Learn
Hypothesis Testing with R
Sample Mean and Population Mean - I

Suppose you want to know the average height of an oak tree in your local park. On Monday, you measure `10` trees and get an average height of `32` ft. On Tuesday, you measure `12` different trees and reach an average height of `35` ft. On Wednesday, you measure the remaining `11` trees in the park, whose average height is `31` ft. The average height for all `33` trees in your local park is `32.8` ft.

The collection of individual height measurements on Monday, Tuesday, and Wednesday are each called samples. A sample is a subset of the entire population (all the oak trees in the park). The mean of each sample is a sample mean and it is an estimate of the population mean.

Note: the sample means (`32` ft., `35` ft., and `31` ft.) were all close to the population mean (`32.8` ft.), but were all slightly different from the population mean and from each other.

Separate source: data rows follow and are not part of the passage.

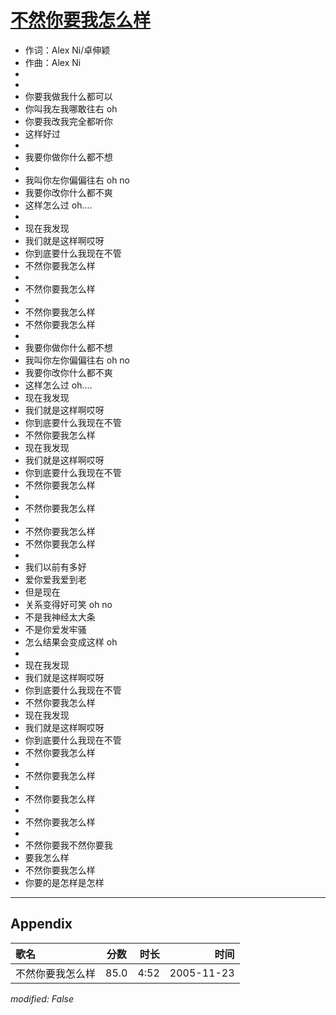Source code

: # [不然你要我怎么样](https://music.163.com/song?id=66144)

* 作词：Alex Ni/卓伸颖
* 作曲：Alex Ni
*
*
* 你要我做我什么都可以
* 你叫我左我哪敢往右 oh
* 你要我改我完全都听你
* 这样好过
* 
* 我要你做你什么都不想
* 
* 我叫你左你偏偏往右 oh no
* 我要你改你什么都不爽
* 这样怎么过 oh....
* 
* 现在我发现
* 我们就是这样啊哎呀
* 你到底要什么我现在不管
* 不然你要我怎么样
* 
* 不然你要我怎么样
* 
* 不然你要我怎么样
* 不然你要我怎么样
* 
* 我要你做你什么都不想
* 我叫你左你偏偏往右 oh no
* 我要你改你什么都不爽
* 这样怎么过 oh....
* 现在我发现
* 我们就是这样啊哎呀
* 你到底要什么我现在不管
* 不然你要我怎么样
* 现在我发现
* 我们就是这样啊哎呀
* 你到底要什么我现在不管
* 不然你要我怎么样
* 
* 不然你要我怎么样
* 
* 不然你要我怎么样
* 不然你要我怎么样
* 
* 我们以前有多好
* 爱你爱我爱到老
* 但是现在
* 关系变得好可笑 oh no
* 不是我神经太大条
* 不是你爱发牢骚
* 怎么结果会变成这样 oh
* 
* 现在我发现
* 我们就是这样啊哎呀
* 你到底要什么我现在不管
* 不然你要我怎么样
* 现在我发现
* 我们就是这样啊哎呀
* 你到底要什么我现在不管
* 不然你要我怎么样
* 
* 不然你要我怎么样
* 
* 不然你要我怎么样
* 
* 不然你要我怎么样
* 
* 不然你要我不然你要我
* 要我怎么样
* 不然你要我怎么样
* 你要的是怎样是怎样


---

## Appendix

|歌名|分数|时长|时间|
|:---|:---:|---:|---:|
|不然你要我怎么样|85.0|4:52|2005-11-23

*modified: False*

For a population, the mean is a constant value no matter how many times it’s recalculated. But with a set of samples, the mean will depend on exactly which samples are selected. From a sample mean, we can then extrapolate the mean of the population as a whole. There are three main reasons we might use sampling:

• data on the entire population is not available
• data on the entire population is available, but it is so large that it is unfeasible to analyze
• meaningful answers to questions can be found faster with sampling

Instructions

1.

In the workspace, we’ve generated a random population of size `300` that follows a normal distribution with a mean of `65`. Update the value of `population_mean` to store the `mean()` of `population`. Does it closely match your expectation?

2.

Let’s look at how the means of different samples can vary within the same population.

The code in the notebook generates 5 random samples from `population`. `sample_1` is displayed and `sample_1_mean` has been calculated.

Replace the `"Not calculated"` strings with calculations of the means for `sample_2`, `sample_3`, `sample_4`, and `sample_5`.

Look at the population mean and the sample means. Are they all the same? All different? Why?